URZĘDNIKOM NFZ grożą 3 lata więzienia. Chora na STWARDNIENIE ROZSIANE 26-latka WALCZYŁA o LECZENIE, trzeba ukarać winnych

2012-03-30 16:22

Nawet do trzech lat więzienia może grozić urzędnikom NFZ, którzy zabronili wrocławskiemu szpitalowi zakupu zagranicznego leku dla ciężko chorej kobiety.
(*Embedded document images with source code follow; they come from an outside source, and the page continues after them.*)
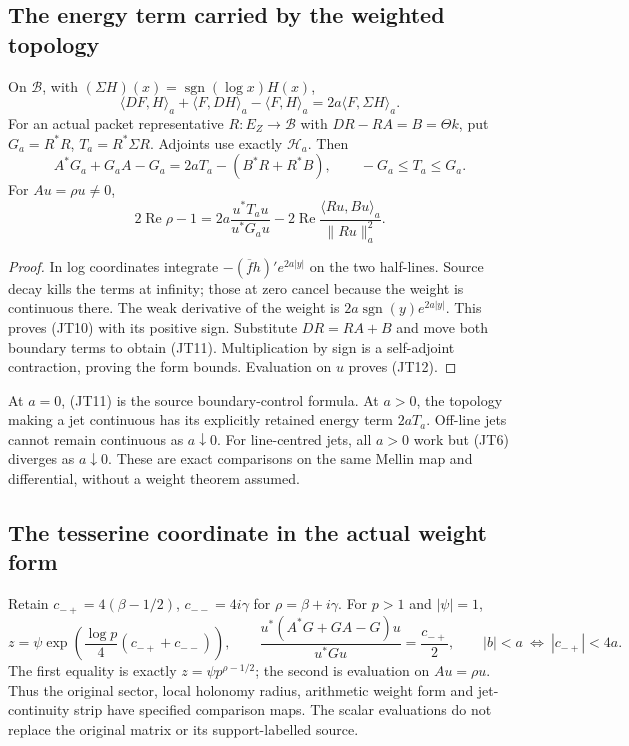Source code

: \subsection{The energy term carried by the weighted topology}
\begin{theorem}
\label{thm:weighted-energy}
On \(\mathscr B\), with \((\Sigma H)(x)=\operatorname{sgn}(\log x)H(x)\),
\[
 \langle DF,H\rangle_a+\langle F,DH\rangle_a-\langle F,H\rangle_a
             =2a\langle F,\Sigma H\rangle_a .
 \tag{JT10}
\]
For an actual packet representative \(R:E_Z\to\mathscr B\) with
\(DR-RA=B=\Theta k\), put \(G_a=R^*R\), \(T_a=R^*\Sigma R\).
Adjoints use exactly \(\mathscr H_a\). Then
\[
 A^*G_a+G_aA-G_a=2aT_a-(B^*R+R^*B),\qquad -G_a\leq T_a\leq G_a.
 \tag{JT11}
\]
For \(Au=\rho u\neq0\),
\[
 2\operatorname{Re}\rho-1
 =2a\frac{u^*T_au}{u^*G_au}
        -2\operatorname{Re}\frac{\langle Ru,Bu\rangle_a}{\|Ru\|_a^2}.
 \tag{JT12}
\]
\end{theorem}
\begin{proof}
In log coordinates integrate
\(-(\overline f h)'e^{2a|y|}\) on the two half-lines.
Source decay kills the terms at infinity; those at zero cancel
because the weight is continuous there. The weak derivative of the
weight is \(2a\operatorname{sgn}(y)e^{2a|y|}\).
This proves (JT10) with its positive sign.
Substitute \(DR=RA+B\) and move both boundary terms to obtain (JT11).
Multiplication by sign is a self-adjoint contraction, proving the
form bounds. Evaluation on \(u\) proves (JT12).
\end{proof}
At \(a=0\), (JT11) is the source boundary-control formula.
At \(a>0\), the topology making a jet continuous has its explicitly
retained energy term \(2aT_a\). Off-line jets cannot remain continuous
as \(a\downarrow0\). For line-centred jets, all \(a>0\) work but
(JT6) diverges as \(a\downarrow0\). These are exact comparisons on the
same Mellin map and differential, without a weight theorem assumed.

\subsection{The tesserine coordinate in the actual weight form}
Retain \(c_{-+}=4(\beta-1/2)\), \(c_{--}=4i\gamma\) for
\(\rho=\beta+i\gamma\). For \(p>1\) and \(|\psi|=1\),
\[
 z=\psi\exp\!\left(\frac{\log p}{4}(c_{-+}+c_{--})\right),\qquad
 \frac{u^*(A^*G+GA-G)u}{u^*Gu}=\frac{c_{-+}}2,\qquad
 |b|<a\ \Longleftrightarrow\ |c_{-+}|<4a .
 \tag{JT13}
\]
The first equality is exactly \(z=\psi p^{\rho-1/2}\);
the second is evaluation on \(Au=\rho u\).
Thus the original sector, local holonomy radius, arithmetic weight form
and jet-continuity strip have specified comparison maps.
The scalar evaluations do not replace the original matrix or its
support-labelled source.
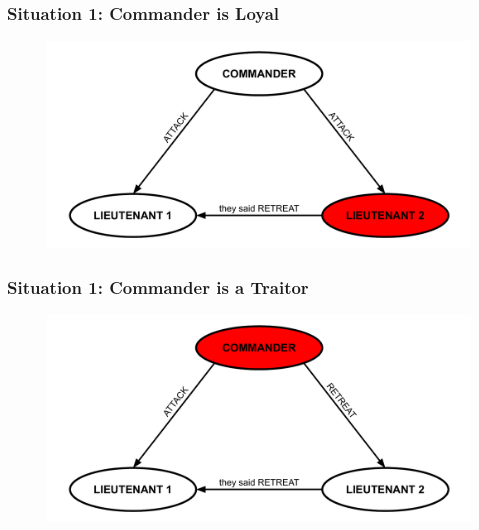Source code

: \documentclass{beamer}
\theoremstyle{conjecture1}
\theoremstyle{conjecture2}
\begin{document}
\begin{frame}
    \frametitle{Situation 1: Commander is Loyal}
    \begin{figure}
        \centering
        \includegraphics[scale=.5]{../figures/three_generals_loyal_commander.pdf}
    \end{figure}
\end{frame}

\begin{frame}
    \frametitle{Situation 1: Commander is a Traitor}
    \begin{figure}
        \centering
        \includegraphics[scale=.5]{../figures/three_generals_unloyal_commander.pdf}
    \end{figure}
\end{frame}
\end{document}
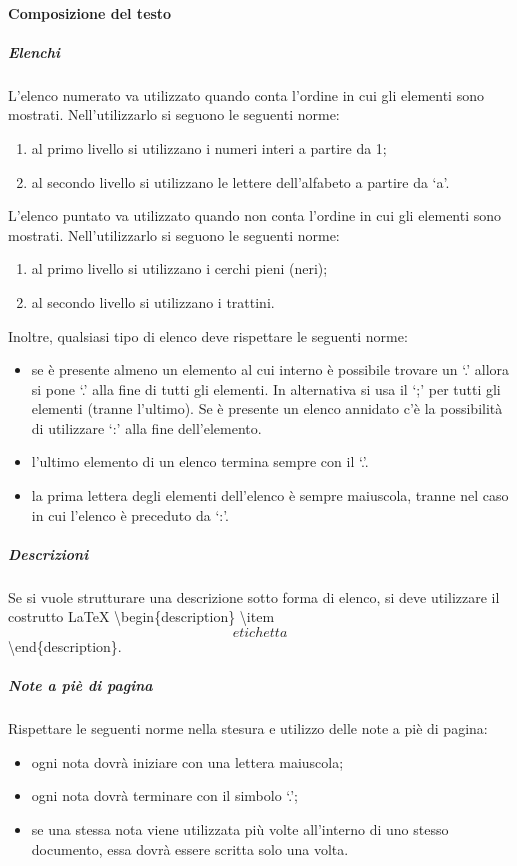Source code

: 			\paragraph{Composizione del testo}
				\subparagraph{Elenchi}
					L’elenco numerato va utilizzato quando conta l’ordine in cui gli elementi sono mostrati. Nell’utilizzarlo si seguono le seguenti norme:
					\begin{enumerate}
						\item al primo livello si utilizzano i numeri interi a partire da 1;
						\item al secondo livello si utilizzano le lettere dell’alfabeto a partire da ‘a’.
					\end{enumerate}
					L’elenco puntato va utilizzato quando non conta l’ordine in cui gli elementi sono mostrati. Nell’utilizzarlo si seguono le seguenti norme:
					\begin{enumerate}
						\item al primo livello si utilizzano i cerchi pieni (neri);
						\item al secondo livello si utilizzano i trattini.
					\end{enumerate}
					Inoltre, qualsiasi tipo di elenco deve rispettare le seguenti norme:
					\begin{itemize}
						\item se è presente almeno un elemento al cui interno è possibile trovare un ‘.’ allora si pone ‘.’ alla fine di tutti gli elementi. In alternativa si usa il ‘;’ per tutti gli elementi (tranne l’ultimo). Se è presente un elenco annidato c’è la possibilità di utilizzare ‘:’ alla fine dell’elemento.
						\item l’ultimo elemento di un elenco termina sempre con il ‘.’.
						\item la prima lettera degli elementi dell’elenco è sempre maiuscola, tranne nel caso in cui l’elenco è preceduto da ‘:’.
					\end{itemize}
				\subparagraph{Descrizioni}
					Se si vuole strutturare una descrizione sotto forma di elenco, si deve utilizzare il costrutto \LaTeX{} \textbackslash begin\{description\} \textbackslash item\[etichetta\] \textbackslash end\{description\}.
				\subparagraph{Note a piè di pagina}
					Rispettare le seguenti norme nella stesura e utilizzo delle note a piè di pagina:
					\begin{itemize}
						\item ogni nota dovrà iniziare con una lettera maiuscola;
						\item ogni nota dovrà terminare con il simbolo ‘.’;
						\item se una stessa nota viene utilizzata più volte all’interno di uno stesso documento, essa dovrà essere scritta solo una volta.
					\end{itemize}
Młoda wrocławianka chorująca na stwardnienie rozsiane dostała wreszcie konieczny lek. Ale o tym zdecydował sąd!

Historię wrocławianki opowiedzieliśmy wczoraj, 29 marca 2012 r. W minionym roku pani Dorota Zielińska (26 l.) pisała pismo za pismem do lekarzy, Ministerstwa Zdrowia, NFZ.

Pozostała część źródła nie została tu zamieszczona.